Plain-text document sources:
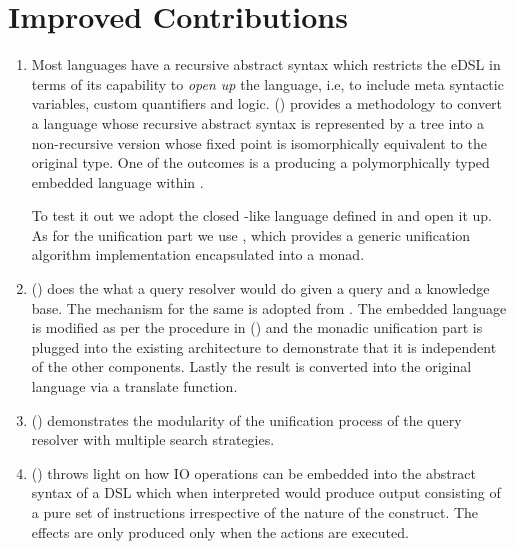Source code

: \documentclass[thesis-solanki.tex]{subfiles}
\begin{document}
\section{Improved Contributions}
\begin{enumerate}
\item
  Most languages have a recursive abstract syntax which restricts the eDSL
  in terms of its capability to \textit{open up} the language, i.e, to include meta syntactic
  variables, custom quantifiers and logic.
  () provides a methodology to convert a language whose recursive abstract
  syntax is represented by a tree into a non-recursive version whose fixed point is isomorphically equivalent to
  the original type.
  One of the outcomes is a producing a polymorphically typed embedded language within .

  To test it out we adopt the closed -like language defined in \cite{prolog-lib} and open it up.
  As for the unification part we use \cite{unification-fd-lib}, which provides a generic unification algorithm
  implementation encapsulated into a monad.

\item
  () does the what a  query resolver would do given a
  query and a knowledge base.
  The mechanism for the same is adopted from \cite{prolog-lib}.
  The embedded language is modified as per the procedure in () and the
  monadic unification part is plugged into the existing architecture to demonstrate that it is independent of the
  other components.
  Lastly the result is converted into the original language via a translate function.

\item
  () demonstrates the modularity of the unification process of the query
  resolver with multiple search strategies.

\item
  () throws light on how IO operations can be embedded into the abstract
  syntax of a DSL which when interpreted would produce output consisting of a pure set of instructions irrespective
  of the nature of the construct.
  The effects are only produced only when the actions are executed.
\end{enumerate}
\end{document}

-- Your goal --
In the entries above, find each line with the word "open" and show it.

-- Response area --
  in terms of its capability to \textit{open up} the language, i.e, to include meta syntactic
  To test it out we adopt the closed -like language defined in \cite{prolog-lib} and open it up.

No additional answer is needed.